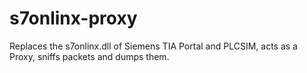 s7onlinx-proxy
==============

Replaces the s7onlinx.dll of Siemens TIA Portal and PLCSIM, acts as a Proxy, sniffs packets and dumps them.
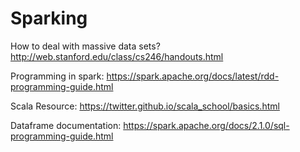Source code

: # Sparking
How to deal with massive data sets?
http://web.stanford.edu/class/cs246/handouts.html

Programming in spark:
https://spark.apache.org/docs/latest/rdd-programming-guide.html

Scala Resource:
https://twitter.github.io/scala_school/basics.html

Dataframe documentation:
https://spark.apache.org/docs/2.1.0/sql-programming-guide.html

==

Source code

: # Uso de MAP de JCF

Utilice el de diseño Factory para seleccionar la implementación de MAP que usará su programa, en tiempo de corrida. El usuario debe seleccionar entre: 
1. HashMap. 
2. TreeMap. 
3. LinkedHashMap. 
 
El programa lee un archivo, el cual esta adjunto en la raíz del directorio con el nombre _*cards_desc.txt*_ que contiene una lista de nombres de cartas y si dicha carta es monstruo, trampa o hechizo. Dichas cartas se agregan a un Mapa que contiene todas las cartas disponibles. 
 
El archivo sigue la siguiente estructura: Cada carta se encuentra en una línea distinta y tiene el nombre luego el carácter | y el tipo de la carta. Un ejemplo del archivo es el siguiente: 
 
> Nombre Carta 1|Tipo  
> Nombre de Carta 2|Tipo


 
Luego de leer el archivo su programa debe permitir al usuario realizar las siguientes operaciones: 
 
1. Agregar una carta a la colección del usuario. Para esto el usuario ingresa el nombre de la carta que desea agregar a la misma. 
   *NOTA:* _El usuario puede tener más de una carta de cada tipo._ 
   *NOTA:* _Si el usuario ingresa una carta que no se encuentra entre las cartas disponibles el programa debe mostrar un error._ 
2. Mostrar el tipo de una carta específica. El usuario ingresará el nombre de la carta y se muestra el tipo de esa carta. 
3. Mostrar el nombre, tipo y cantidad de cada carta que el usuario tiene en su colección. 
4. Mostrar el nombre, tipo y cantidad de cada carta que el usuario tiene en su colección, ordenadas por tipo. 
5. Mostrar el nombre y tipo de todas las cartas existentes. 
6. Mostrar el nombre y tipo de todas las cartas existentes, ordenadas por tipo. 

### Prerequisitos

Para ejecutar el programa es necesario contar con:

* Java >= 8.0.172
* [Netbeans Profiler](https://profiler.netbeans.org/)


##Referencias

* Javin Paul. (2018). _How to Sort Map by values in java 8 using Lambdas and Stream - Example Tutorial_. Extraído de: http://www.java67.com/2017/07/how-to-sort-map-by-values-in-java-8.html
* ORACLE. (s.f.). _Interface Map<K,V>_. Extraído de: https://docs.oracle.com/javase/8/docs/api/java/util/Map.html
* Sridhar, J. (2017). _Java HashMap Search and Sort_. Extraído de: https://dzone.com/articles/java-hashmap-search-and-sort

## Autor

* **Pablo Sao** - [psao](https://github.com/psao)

» Work instruction
Begin at the line above that has "El archivo sigue" and stop after the line that has "3. Mostrar el", copying each line exactly and adding nothing else.

» Response below
El archivo sigue la siguiente estructura: Cada carta se encuentra en una línea distinta y tiene el nombre luego el carácter | y el tipo de la carta. Un ejemplo del archivo es el siguiente: 
 
> Nombre Carta 1|Tipo  
> Nombre de Carta 2|Tipo


 
Luego de leer el archivo su programa debe permitir al usuario realizar las siguientes operaciones: 
 
1. Agregar una carta a la colección del usuario. Para esto el usuario ingresa el nombre de la carta que desea agregar a la misma. 
   *NOTA:* _El usuario puede tener más de una carta de cada tipo._ 
   *NOTA:* _Si el usuario ingresa una carta que no se encuentra entre las cartas disponibles el programa debe mostrar un error._ 
2. Mostrar el tipo de una carta específica. El usuario ingresará el nombre de la carta y se muestra el tipo de esa carta. 
3. Mostrar el nombre, tipo y cantidad de cada carta que el usuario tiene en su colección. 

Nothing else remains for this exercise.